La última visión de Bradbury fue aquella inconcebible vía de agua que iba a arrastrar, sin remedio, su barco al lecho arenoso del Atlántico. Su último pensamiento fue para sus hombres y sus pasajeros. Deseó que hubiesen tenido tiempo de subir a los botes salvavidas aunque, por otro lado, lo consideró improbable, dada la rapidez con que se habían sucedido los acontecimientos.

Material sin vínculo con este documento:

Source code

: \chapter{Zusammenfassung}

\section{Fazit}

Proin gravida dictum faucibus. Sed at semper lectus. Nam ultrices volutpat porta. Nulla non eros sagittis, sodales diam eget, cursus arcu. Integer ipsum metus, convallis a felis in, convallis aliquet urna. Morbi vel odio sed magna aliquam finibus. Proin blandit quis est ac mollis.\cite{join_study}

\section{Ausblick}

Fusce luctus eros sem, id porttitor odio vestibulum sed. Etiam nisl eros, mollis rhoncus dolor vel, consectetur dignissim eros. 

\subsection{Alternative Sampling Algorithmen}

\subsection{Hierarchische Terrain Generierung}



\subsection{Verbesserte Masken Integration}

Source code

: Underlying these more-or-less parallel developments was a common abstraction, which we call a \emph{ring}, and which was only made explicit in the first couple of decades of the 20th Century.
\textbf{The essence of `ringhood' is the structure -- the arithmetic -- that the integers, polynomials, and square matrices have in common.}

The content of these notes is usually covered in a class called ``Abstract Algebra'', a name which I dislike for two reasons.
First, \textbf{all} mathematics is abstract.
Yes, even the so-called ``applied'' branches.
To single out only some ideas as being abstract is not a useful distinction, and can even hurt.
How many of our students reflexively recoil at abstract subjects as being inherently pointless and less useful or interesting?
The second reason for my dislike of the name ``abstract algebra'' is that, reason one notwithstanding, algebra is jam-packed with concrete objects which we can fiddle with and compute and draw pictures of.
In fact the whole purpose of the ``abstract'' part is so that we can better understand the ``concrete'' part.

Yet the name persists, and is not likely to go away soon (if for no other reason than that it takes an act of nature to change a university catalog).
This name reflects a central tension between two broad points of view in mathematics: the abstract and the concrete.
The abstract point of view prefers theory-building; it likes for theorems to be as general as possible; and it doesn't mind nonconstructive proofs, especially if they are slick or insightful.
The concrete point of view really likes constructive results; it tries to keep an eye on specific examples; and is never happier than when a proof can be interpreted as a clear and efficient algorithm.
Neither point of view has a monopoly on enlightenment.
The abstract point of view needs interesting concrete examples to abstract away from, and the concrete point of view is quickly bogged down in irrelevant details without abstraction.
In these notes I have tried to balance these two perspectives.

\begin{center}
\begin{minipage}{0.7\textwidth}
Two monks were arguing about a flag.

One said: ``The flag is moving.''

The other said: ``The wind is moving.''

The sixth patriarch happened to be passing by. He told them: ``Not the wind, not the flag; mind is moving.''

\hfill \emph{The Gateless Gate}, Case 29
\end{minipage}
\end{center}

El Montemolín inició su postrera travesía, la que le iba a llevar hasta el fondo del mar del Norte. A mucha mayor velocidad que el propio buque, se sumergía la máquina que había causado todo aquel desastre. Si alguien hubiese podido verla en su descenso a los abismos marinos se habría quedado estupefacto al comprobar cómo seguía funcionando, impertérrita, mientras se hundía con la rapidez de una bola de plomo en un estanque. Incluso, una vez en el fondo, bajo tres mil metros de agua y en medio de la más absoluta oscuridad, siguió palpitando, rugiendo, girando, gimiendo, devolviéndole poco a poco al mar, durante años y años, la energía que el propio mar le había prestado.